Aim of the task
Exclude all pictures, then write out exactly the lines below from the first one through the line with "password, both are".

***** Provided records *****

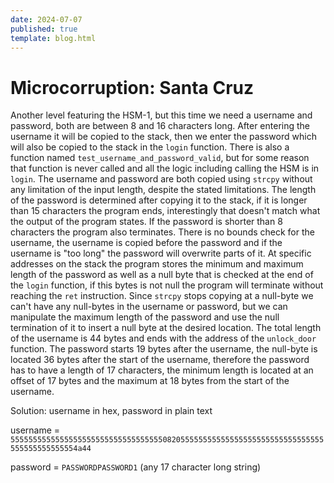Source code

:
```yaml
---
date: 2024-07-07
published: true
template: blog.html
---
```


# Microcorruption: Santa Cruz

Another level featuring the HSM-1, but this time we need a username and
password, both are between 8 and 16 characters long. After entering the
username it will be copied to the stack, then we enter the password which will
also be copied to the stack in the `login` function. There is also a function
named `test_username_and_password_valid`, but for some reason that function
is never called and all the logic including calling the HSM is in `login`. The
username and password are both copied using `strcpy` without any limitation of
the input length, despite the stated limitations. The length of the password is
determined after copying it to the stack, if it is longer than 15 characters
the program ends, interestingly that doesn't match what the output of the
program states. If the password is shorter than 8 characters the program also
terminates. There is no bounds check for the username, the username is copied
before the password and if the username is "too long" the password will
overwrite parts of it. At specific addresses on the stack the program stores
the minimum and maximum length of the password as well as a null byte that is
checked at the end of the `login` function, if this bytes is not null the
program will terminate without reaching the `ret` instruction. Since `strcpy`
stops copying at a null-byte we can't have any null-bytes in the username or
password, but we can manipulate the maximum length of the password and use
the null termination of it to insert a null byte at the desired location. The
total length of the username is 44 bytes and ends with the address of the
`unlock_door` function. The password starts 19 bytes after the username, the
null-byte is located 36 bytes after the start of the username, therefore the
password has to have a length of 17 characters, the minimum length is located
at an offset of 17 bytes and the maximum at 18 bytes from the start of the
username.

Solution: username in hex, password in plain text

username = `5555555555555555555555555555555555082055555555555555555555555555555555555555555555554a44`

password = `PASSWORDPASSWORD1` (any 17 character long string)
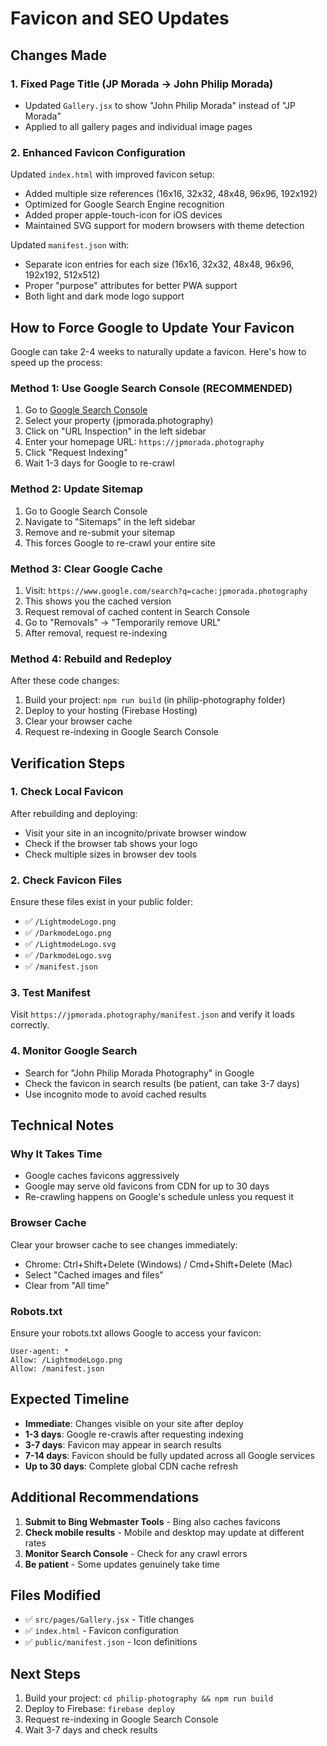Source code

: # Favicon and SEO Updates

## Changes Made

### 1. Fixed Page Title (JP Morada → John Philip Morada)
- Updated `Gallery.jsx` to show "John Philip Morada" instead of "JP Morada"
- Applied to all gallery pages and individual image pages

### 2. Enhanced Favicon Configuration
Updated `index.html` with improved favicon setup:
- Added multiple size references (16x16, 32x32, 48x48, 96x96, 192x192)
- Optimized for Google Search Engine recognition
- Added proper apple-touch-icon for iOS devices
- Maintained SVG support for modern browsers with theme detection

Updated `manifest.json` with:
- Separate icon entries for each size (16x16, 32x32, 48x48, 96x96, 192x192, 512x512)
- Proper "purpose" attributes for better PWA support
- Both light and dark mode logo support

## How to Force Google to Update Your Favicon

Google can take 2-4 weeks to naturally update a favicon. Here's how to speed up the process:

### Method 1: Use Google Search Console (RECOMMENDED)
1. Go to [Google Search Console](https://search.google.com/search-console)
2. Select your property (jpmorada.photography)
3. Click on "URL Inspection" in the left sidebar
4. Enter your homepage URL: `https://jpmorada.photography`
5. Click "Request Indexing"
6. Wait 1-3 days for Google to re-crawl

### Method 2: Update Sitemap
1. Go to Google Search Console
2. Navigate to "Sitemaps" in the left sidebar
3. Remove and re-submit your sitemap
4. This forces Google to re-crawl your entire site

### Method 3: Clear Google Cache
1. Visit: `https://www.google.com/search?q=cache:jpmorada.photography`
2. This shows you the cached version
3. Request removal of cached content in Search Console
4. Go to "Removals" → "Temporarily remove URL"
5. After removal, request re-indexing

### Method 4: Rebuild and Redeploy
After these code changes:
1. Build your project: `npm run build` (in philip-photography folder)
2. Deploy to your hosting (Firebase Hosting)
3. Clear your browser cache
4. Request re-indexing in Google Search Console

## Verification Steps

### 1. Check Local Favicon
After rebuilding and deploying:
- Visit your site in an incognito/private browser window
- Check if the browser tab shows your logo
- Check multiple sizes in browser dev tools

### 2. Check Favicon Files
Ensure these files exist in your public folder:
- ✅ `/LightmodeLogo.png`
- ✅ `/DarkmodeLogo.png`
- ✅ `/LightmodeLogo.svg`
- ✅ `/DarkmodeLogo.svg`
- ✅ `/manifest.json`

### 3. Test Manifest
Visit `https://jpmorada.photography/manifest.json` and verify it loads correctly.

### 4. Monitor Google Search
- Search for "John Philip Morada Photography" in Google
- Check the favicon in search results (be patient, can take 3-7 days)
- Use incognito mode to avoid cached results

## Technical Notes

### Why It Takes Time
- Google caches favicons aggressively
- Google may serve old favicons from CDN for up to 30 days
- Re-crawling happens on Google's schedule unless you request it

### Browser Cache
Clear your browser cache to see changes immediately:
- Chrome: Ctrl+Shift+Delete (Windows) / Cmd+Shift+Delete (Mac)
- Select "Cached images and files"
- Clear from "All time"

### Robots.txt
Ensure your robots.txt allows Google to access your favicon:
```
User-agent: *
Allow: /LightmodeLogo.png
Allow: /manifest.json
```

## Expected Timeline

- **Immediate**: Changes visible on your site after deploy
- **1-3 days**: Google re-crawls after requesting indexing
- **3-7 days**: Favicon may appear in search results
- **7-14 days**: Favicon should be fully updated across all Google services
- **Up to 30 days**: Complete global CDN cache refresh

## Additional Recommendations

1. **Submit to Bing Webmaster Tools** - Bing also caches favicons
2. **Check mobile results** - Mobile and desktop may update at different rates
3. **Monitor Search Console** - Check for any crawl errors
4. **Be patient** - Some updates genuinely take time

## Files Modified
- ✅ `src/pages/Gallery.jsx` - Title changes
- ✅ `index.html` - Favicon configuration
- ✅ `public/manifest.json` - Icon definitions

## Next Steps
1. Build your project: `cd philip-photography && npm run build`
2. Deploy to Firebase: `firebase deploy`
3. Request re-indexing in Google Search Console
4. Wait 3-7 days and check results

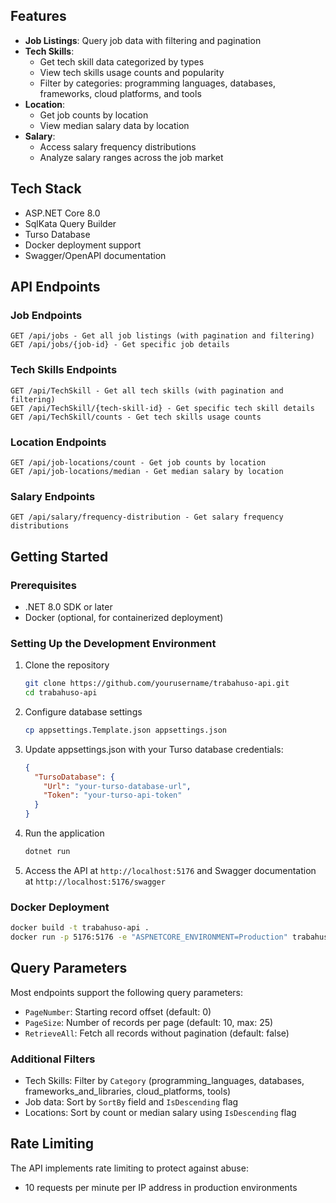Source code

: ## Features

- **Job Listings**: Query job data with filtering and pagination
- **Tech Skills**:
  - Get tech skill data categorized by types
  - View tech skills usage counts and popularity
  - Filter by categories: programming languages, databases, frameworks, cloud platforms, and tools
- **Location**:
  - Get job counts by location
  - View median salary data by location
- **Salary**:
  - Access salary frequency distributions
  - Analyze salary ranges across the job market

## Tech Stack

- ASP.NET Core 8.0
- SqlKata Query Builder
- Turso Database
- Docker deployment support
- Swagger/OpenAPI documentation

## API Endpoints

### Job Endpoints

```
GET /api/jobs - Get all job listings (with pagination and filtering)
GET /api/jobs/{job-id} - Get specific job details
```

### Tech Skills Endpoints

```
GET /api/TechSkill - Get all tech skills (with pagination and filtering)
GET /api/TechSkill/{tech-skill-id} - Get specific tech skill details
GET /api/TechSkill/counts - Get tech skills usage counts
```

### Location Endpoints

```
GET /api/job-locations/count - Get job counts by location
GET /api/job-locations/median - Get median salary by location
```

### Salary Endpoints

```
GET /api/salary/frequency-distribution - Get salary frequency distributions
```

## Getting Started

### Prerequisites

- .NET 8.0 SDK or later
- Docker (optional, for containerized deployment)

### Setting Up the Development Environment

1. Clone the repository

   ```bash
   git clone https://github.com/yourusername/trabahuso-api.git
   cd trabahuso-api
   ```

2. Configure database settings
   ```bash
   cp appsettings.Template.json appsettings.json
   ```
3. Update appsettings.json with your Turso database credentials:

   ```json
   {
     "TursoDatabase": {
       "Url": "your-turso-database-url",
       "Token": "your-turso-api-token"
     }
   }
   ```

4. Run the application

   ```bash
   dotnet run
   ```

5. Access the API at `http://localhost:5176` and Swagger documentation at `http://localhost:5176/swagger`

### Docker Deployment

```bash
docker build -t trabahuso-api .
docker run -p 5176:5176 -e "ASPNETCORE_ENVIRONMENT=Production" trabahuso-api
```

## Query Parameters

Most endpoints support the following query parameters:

- `PageNumber`: Starting record offset (default: 0)
- `PageSize`: Number of records per page (default: 10, max: 25)
- `RetrieveAll`: Fetch all records without pagination (default: false)

### Additional Filters

- Tech Skills: Filter by `Category` (programming_languages, databases, frameworks_and_libraries, cloud_platforms, tools)
- Job data: Sort by `SortBy` field and `IsDescending` flag
- Locations: Sort by count or median salary using `IsDescending` flag

## Rate Limiting

The API implements rate limiting to protect against abuse:

- 10 requests per minute per IP address in production environments
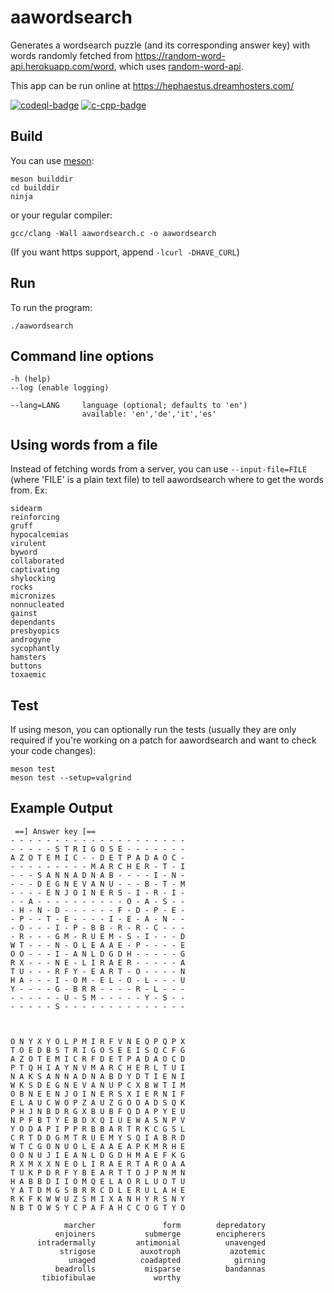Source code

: # aawordsearch

Generates a wordsearch puzzle (and its corresponding answer key) with
words randomly fetched from https://random-word-api.herokuapp.com/word,
which uses
[random-word-api](https://github.com/RazorSh4rk/random-word-api).

This app can be run online at https://hephaestus.dreamhosters.com/

[![codeql-badge]][codeql-url]
[![c-cpp-badge]][c-cpp-url]

[c-cpp-badge]: https://github.com/theimpossibleastronaut/aawordsearch/actions/workflows/c-cpp.yml/badge.svg
[c-cpp-url]: https://github.com/theimpossibleastronaut/aawordsearch/actions/workflows/c-cpp.yml
[codeql-badge]: https://github.com/theimpossibleastronaut/aawordsearch/workflows/CodeQL/badge.svg
[codeql-url]: https://github.com/theimpossibleastronaut/aawordsearch/actions?query=workflow%3ACodeQL

## Build

You can use [meson](https://mesonbuild.com/):

    meson builddir
    cd builddir
    ninja

or your regular compiler:

    gcc/clang -Wall aawordsearch.c -o aawordsearch

(If you want https support, append `-lcurl -DHAVE_CURL`)

## Run

To run the program:

    ./aawordsearch

## Command line options

    -h (help)
    --log (enable logging)

    --lang=LANG     language (optional; defaults to 'en')
                    available: 'en','de','it','es'

## Using words from a file

Instead of fetching words from a server, you can use
`--input-file=FILE` (where 'FILE' is a plain text file) to tell
aawordsearch where to get the words from. Ex:

```
sidearm
reinforcing
gruff
hypocalcemias
virulent
byword
collaborated
captivating
shylocking
rocks
micronizes
nonnucleated
gainst
dependants
presbyopics
androgyne
sycophantly
hamsters
buttons
toxaemic
```

## Test

If using meson, you can optionally run the tests (usually they are only
required if you're working on a patch for aawordsearch and want to
check your code changes):

    meson test
    meson test --setup=valgrind


## Example Output

```
 ==] Answer key [==
- - - - - - - - - - - - - - - - - - - -
- - - - - S T R I G O S E - - - - - - -
A Z O T E M I C - - D E T P A D A O C -
- - - - - - - - - M A R C H E R - T - I
- - - S A N N A D N A B - - - - I - N -
- - - D E G N E V A N U - - - B - T - M
- - - - E N J O I N E R S - I - R - I -
- - A - - - - - - - - - - O - A - S - -
- H - N - D - - - - - - F - D - P - E -
- P - - T - E - - - - I - E - A - N - -
- O - - - I - P - B B - R - R - C - - -
- R - - - G M - R U E M - S - I - - - D
W T - - - N - O L E A A E - P - - - - E
O O - - - I - A N L D G D H - - - - - G
R X - - - N E - L I R A E R - - - - - A
T U - - - R F Y - E A R T - O - - - - N
H A - - - I - O M - E L - O - L - - - U
Y - - - - G - B R R - - - - R - L - - -
- - - - - - U - S M - - - - - Y - S - -
- - - - - S - - - - - - - - - - - - - -



O N Y X Y O L P M I R F V N E Q P Q P X
T O E D B S T R I G O S E E I S Q C F G
A Z O T E M I C R F D E T P A D A O C D
P T Q H I A Y N V M A R C H E R L T U I
N A K S A N N A D N A B D Y D T I E N I
W K S D E G N E V A N U P C X B W T I M
O B N E E N J O I N E R S X I E R N I F
E L A U C W O P Z A U Z G O O A D S Q K
P H J N B D R G X B U B F Q D A P Y E U
N P F B T Y E B D X Q I U E W A S N P V
Y O D A P I P P R B B A R T R K C G S L
C R T D D G M T R U E M Y S Q I A B R D
W T C G O N U O L E A A E A P K M R H E
O O N U J I E A N L D G D H M A E F K G
R X M X X N E O L I R A E R T A R O A A
T U K P D R F Y B E A R T T O J P N M N
H A B B D I I O M Q E L A O R L U O T U
Y A T D M G S B R R C D L E R U L A H E
R K F K W W U Z S M I X A N H Y R S N Y
N B T O W S Y C P A F A H C C O G T Y O

            marcher               form        depredatory
          enjoiners           submerge        encipherers
      intradermally         antimonial          unavenged
           strigose          auxotroph           azotemic
             unaged          coadapted            girning
          beadrolls           misparse          bandannas
       tibiofibulae             worthy
```
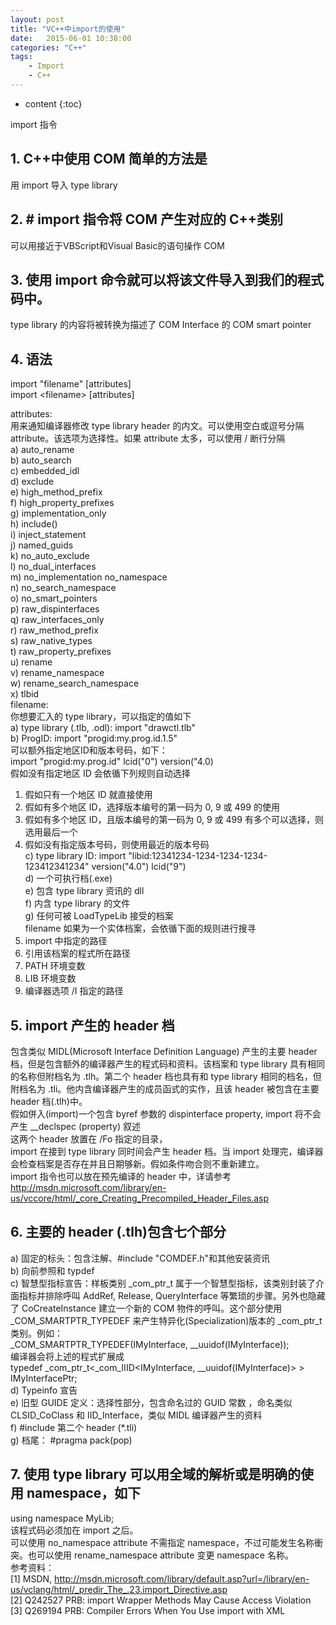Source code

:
 ```yaml
---
layout: post
title: "VC++中import的使用"
date:   2015-06-01 10:38:00 
categories: "C++"
tags: 
    - Import
	- C++
---
```


* content
{:toc}

import 指令     

## 1. C++中使用 COM 简单的方法是  

用 import 导入 type library     

## 2. # import 指令将 COM 产生对应的 C++类别  

可以用接近于VBScript和Visual Basic的语句操作 COM     

## 3. 使用 import 命令就可以将该文件导入到我们的程式码中。  

type library 的内容将被转换为描述了 COM Interface 的 COM smart pointer     


## 4. 语法  

import "filename" [attributes]     
import &lt;filename&gt; [attributes]     

attributes:     
用来通知编译器修改 type library header 的内文。可以使用空白或逗号分隔 attribute。该选项为选择性。如果 attribute 太多，可以使用 / 断行分隔     
a) auto_rename     
b) auto_search   
c) embedded_idl     
d) exclude     
e) high_method_prefix     
f) high_property_prefixes     
g) implementation_only     
h) include()   
i) inject_statement     
j) named_guids     
k) no_auto_exclude     
l) no_dual_interfaces     
m) no_implementation no_namespace   
n) no_search_namespace     
o) no_smart_pointers     
p) raw_dispinterfaces     
q) raw_interfaces_only     
r) raw_method_prefix     
s) raw_native_types     
t) raw_property_prefixes     
u) rename     
v) rename_namespace     
w) rename_search_namespace     
x) tlbid   
 filename:     
你想要汇入的 type library，可以指定的值如下     
a) type library (.tlb, .odl): import "drawctl.tlb"     
b) ProgID: import "progid:my.prog.id.1.5"     
 可以额外指定地区ID和版本号码，如下：     
 import "progid:my.prog.id" lcid("0") version("4.0)     
 假如没有指定地区 ID 会依循下列规则自动选择     
 1) 假如只有一个地区 ID 就直接使用   
 2) 假如有多个地区 ID，选择版本编号的第一码为 0, 9 或 499 的使用     
 3) 假如有多个地区 ID，且版本编号的第一码为 0, 9 或 499 有多个可以选择，则选用最后一个     
 4) 假如没有指定版本号码，则使用最近的版本号码     
c) type library ID: import "libid:12341234-1234-1234-1234-123412341234" version("4.0") lcid("9")     
d) 一个可执行档(.exe)     
e) 包含 type library 资讯的 dll     
f) 内含 type library 的文件     
g) 任何可被 LoadTypeLib 接受的档案     
filename 如果为一个实体档案，会依循下面的规则进行搜寻     
1) import 中指定的路径     
2) 引用该档案的程式所在路径     
3) PATH 环境变数     
4) LIB 环境变数     
5) 编译器选项 /I 指定的路径     

## 5. import 产生的 header 档  

 包含类似 MIDL(Microsoft Interface Definition Language) 产生的主要 header 档，但是包含额外的编译器产生的程式码和资料。该档案和 type library 具有相同的名称但附档名为 .tlh。第二个 header 档也具有和 type library 相同的档名，但附档名为 .tli。他内含编译器产生的成员函式的实作，且该 header 被包含在主要 header 档(.tlh)中。     
 假如併入(import)一个包含 byref 参数的 dispinterface property, import 将不会产生 __declspec (property) 叙述     
 这两个 header 放置在 /Fo 指定的目录，     
 import 在接到 type library 同时间会产生 header 档。当 import 处理完，编译器会检查档案是否存在并且日期够新。假如条件吻合则不重新建立。     
 import 指令也可以放在预先编译的 header 中，详请参考 <a href="http://msdn.microsoft.com/library/en-us/vccore/html/_core_Creating_Precompiled_Header_Files.asp"><span style="color: #000080;">http://msdn.microsoft.com/library/en-us/vccore/html/_core_Creating_Precompiled_Header_Files.asp</span></a>     

## 6. 主要的 header (.tlh)包含七个部分     

 a) 固定的标头：包含注解、#include "COMDEF.h"和其他安装资讯     
 b) 向前参照和 typdef     
 c) 智慧型指标宣告：样板类别 _com_ptr_t 属于一个智慧型指标，该类别封装了介面指标并排除呼叫 AddRef, Release, QueryInterface 等繁琐的步骤。另外也隐藏了 CoCreateInstance 建立一个新的 COM 物件的呼叫。这个部分使用 _COM_SMARTPTR_TYPEDEF 来产生特异化(Specialization)版本的 _com_ptr_t 类别。例如：     
_COM_SMARTPTR_TYPEDEF(IMyInterface, __uuidof(IMyInterface));     
编译器会将上述的程式扩展成     
typedef _com_ptr_t&lt;_com_IIID&lt;IMyInterface, __uuidof(IMyInterface)&gt; &gt; IMyInterfacePtr;     
 d) Typeinfo 宣告     
 e) 旧型 GUIDE 定义：选择性部分，包含命名过的 GUID 常数 ，命名类似 CLSID_CoClass 和 IID_Interface，类似 MIDL 编译器产生的资料     
 f) #include 第二个 header (*.tli)     
 g) 档尾： #pragma pack(pop)     
   
## 7. 使用 type library 可以用全域的解析或是明确的使用 namespace，如下    

using namespace MyLib;     
 该程式码必须加在 import 之后。     
 可以使用 no_namespace attribute 不需指定 namespace，不过可能发生名称衝突。也可以使用 rename_namespace attribute 变更 namespace 名称。     
参考资料：     
[1] MSDN, <a href="http://msdn.microsoft.com/library/default.asp?url=/library/en-us/vclang/html/_predir_The_.23.import_Directive.asp"><span style="color: #000080;">http://msdn.microsoft.com/library/default.asp?url=/library/en-us/vclang/html/_predir_The_.23.import_Directive.asp</span></a>     
[2] Q242527 PRB: import Wrapper Methods May Cause Access Violation   
[3] Q269194 PRB: Compiler Errors When You Use import with XML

*****

Solution for this exercise
Source code

:
```yaml
---
date: 2024-07-07
published: true
template: blog.html
---
```


# Microcorruption: Santa Cruz

Another level featuring the HSM-1, but this time we need a username and
password, both are between 8 and 16 characters long. After entering the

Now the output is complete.